"One leg of a right triangle is 50.A line parallel to the other leg and at a distance of 20 from that leg cuts off a right trapezoid of area 320. What is the area of the original right triangle?"
To find the area of the original right triangle, we need to first find the length of the other leg.
Let's assume the length of the other leg is 'x'. We know that one leg is 50, so the legs of the right triangle are 50 and x.
The line parallel to the second leg and at a distance of 20 from it cuts off a right trapezoid of area 320.
Since the line is parallel to the second leg, the trapezoid's height is 20. Let's call the lengths of the parallel sides 'a' and 'b'.

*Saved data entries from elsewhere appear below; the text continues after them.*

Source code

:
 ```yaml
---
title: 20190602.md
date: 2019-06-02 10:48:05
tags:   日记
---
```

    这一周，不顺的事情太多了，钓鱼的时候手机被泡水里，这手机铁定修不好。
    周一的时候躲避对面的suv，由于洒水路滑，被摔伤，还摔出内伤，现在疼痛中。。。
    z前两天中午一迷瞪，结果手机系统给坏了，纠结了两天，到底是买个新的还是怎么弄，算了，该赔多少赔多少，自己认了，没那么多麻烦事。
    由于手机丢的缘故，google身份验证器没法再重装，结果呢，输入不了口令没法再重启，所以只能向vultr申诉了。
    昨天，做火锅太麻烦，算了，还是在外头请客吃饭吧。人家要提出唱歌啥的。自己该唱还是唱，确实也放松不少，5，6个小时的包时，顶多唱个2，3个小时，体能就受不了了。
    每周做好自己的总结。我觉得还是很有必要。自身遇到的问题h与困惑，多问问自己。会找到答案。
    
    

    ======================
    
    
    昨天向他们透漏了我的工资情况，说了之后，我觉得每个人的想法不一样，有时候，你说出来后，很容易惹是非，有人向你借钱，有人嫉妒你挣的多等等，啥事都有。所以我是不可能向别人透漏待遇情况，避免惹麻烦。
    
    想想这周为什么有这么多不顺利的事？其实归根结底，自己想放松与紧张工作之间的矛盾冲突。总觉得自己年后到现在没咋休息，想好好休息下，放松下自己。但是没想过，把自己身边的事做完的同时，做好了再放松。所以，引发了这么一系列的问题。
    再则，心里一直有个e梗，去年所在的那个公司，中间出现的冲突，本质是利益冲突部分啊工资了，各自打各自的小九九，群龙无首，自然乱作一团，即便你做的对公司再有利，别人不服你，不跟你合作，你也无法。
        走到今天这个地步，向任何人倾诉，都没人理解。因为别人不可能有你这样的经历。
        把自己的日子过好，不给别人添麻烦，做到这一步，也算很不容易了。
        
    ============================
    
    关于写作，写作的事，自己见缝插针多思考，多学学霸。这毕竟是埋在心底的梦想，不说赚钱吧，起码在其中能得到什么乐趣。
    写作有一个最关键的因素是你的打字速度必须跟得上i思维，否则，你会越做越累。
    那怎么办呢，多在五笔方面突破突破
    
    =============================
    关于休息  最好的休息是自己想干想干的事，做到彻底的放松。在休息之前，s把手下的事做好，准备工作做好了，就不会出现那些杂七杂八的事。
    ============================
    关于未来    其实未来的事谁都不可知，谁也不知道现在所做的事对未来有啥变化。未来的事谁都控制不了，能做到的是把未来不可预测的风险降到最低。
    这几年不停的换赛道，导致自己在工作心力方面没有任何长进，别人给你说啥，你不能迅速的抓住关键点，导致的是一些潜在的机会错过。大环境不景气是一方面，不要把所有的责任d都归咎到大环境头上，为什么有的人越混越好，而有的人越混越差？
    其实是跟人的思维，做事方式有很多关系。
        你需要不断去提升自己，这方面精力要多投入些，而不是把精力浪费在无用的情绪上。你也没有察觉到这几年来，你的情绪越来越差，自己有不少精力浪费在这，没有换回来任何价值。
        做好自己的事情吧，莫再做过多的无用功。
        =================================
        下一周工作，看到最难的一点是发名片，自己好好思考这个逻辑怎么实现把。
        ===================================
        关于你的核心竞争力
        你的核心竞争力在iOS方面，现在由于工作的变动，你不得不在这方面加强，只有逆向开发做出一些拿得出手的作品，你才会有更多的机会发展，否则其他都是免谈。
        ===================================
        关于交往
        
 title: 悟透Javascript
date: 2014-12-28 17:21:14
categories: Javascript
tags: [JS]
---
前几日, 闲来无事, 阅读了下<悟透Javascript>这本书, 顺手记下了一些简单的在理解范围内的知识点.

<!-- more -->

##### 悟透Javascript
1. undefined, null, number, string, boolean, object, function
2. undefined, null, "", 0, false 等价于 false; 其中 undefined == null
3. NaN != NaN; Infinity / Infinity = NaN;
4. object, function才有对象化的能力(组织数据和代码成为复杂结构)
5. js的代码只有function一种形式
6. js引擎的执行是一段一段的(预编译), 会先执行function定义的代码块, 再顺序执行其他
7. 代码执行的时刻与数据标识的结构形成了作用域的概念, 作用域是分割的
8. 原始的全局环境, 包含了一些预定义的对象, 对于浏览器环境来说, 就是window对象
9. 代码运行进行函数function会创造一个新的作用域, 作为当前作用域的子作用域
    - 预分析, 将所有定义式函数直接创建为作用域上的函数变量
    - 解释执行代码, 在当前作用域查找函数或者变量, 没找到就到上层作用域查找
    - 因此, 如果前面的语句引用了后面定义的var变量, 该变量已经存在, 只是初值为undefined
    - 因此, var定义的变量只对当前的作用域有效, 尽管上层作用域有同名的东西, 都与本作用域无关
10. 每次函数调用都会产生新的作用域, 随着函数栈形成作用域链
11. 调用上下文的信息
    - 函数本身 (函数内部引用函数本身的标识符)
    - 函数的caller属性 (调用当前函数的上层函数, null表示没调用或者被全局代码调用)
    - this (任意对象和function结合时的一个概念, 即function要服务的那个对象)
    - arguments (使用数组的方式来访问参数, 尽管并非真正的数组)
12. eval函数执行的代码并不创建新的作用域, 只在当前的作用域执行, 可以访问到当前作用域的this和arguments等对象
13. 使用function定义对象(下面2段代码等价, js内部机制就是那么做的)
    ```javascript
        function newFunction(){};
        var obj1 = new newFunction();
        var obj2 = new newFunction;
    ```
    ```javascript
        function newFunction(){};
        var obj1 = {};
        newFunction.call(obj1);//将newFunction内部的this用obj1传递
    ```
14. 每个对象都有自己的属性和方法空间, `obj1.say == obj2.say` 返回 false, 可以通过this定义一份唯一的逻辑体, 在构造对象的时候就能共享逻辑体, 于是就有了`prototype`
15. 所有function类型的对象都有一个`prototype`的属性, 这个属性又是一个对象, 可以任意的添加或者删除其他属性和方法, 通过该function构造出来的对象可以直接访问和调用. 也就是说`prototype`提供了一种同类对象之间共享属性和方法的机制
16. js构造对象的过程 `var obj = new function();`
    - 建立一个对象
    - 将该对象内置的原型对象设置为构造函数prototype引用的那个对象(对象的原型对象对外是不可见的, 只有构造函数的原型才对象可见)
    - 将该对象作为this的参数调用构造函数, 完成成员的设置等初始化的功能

The formula for calculating the area of a trapezoid is:
Area = (1/2)(a + b)(h)
where 'h' is the height of the trapezoid.
We know the area of the trapezoid is 320, so we can write the equation:
320 = (1/2)(a + b)(20)
Now, let's simplify the equation. Since we have a right trapezoid, we know that the two parallel sides are equal in length. So, we can replace 'a' with 'b'.
320 = (1/2)(x + x)(20)
320 = (1/2)(2x)(20)
320 = 20x
Now, let's solve for 'x':
20x = 320
x = 320/20
x = 16
Therefore, the length of the other leg of the right triangle is 16.
To find the area of the right triangle, we can use the formula:
Area = (1/2)(base)(height)
In this case, the base is 50, and the height is 16.
Area = (1/2)(50)(16)
Area = 400
Therefore, the area of the original right triangle is 400.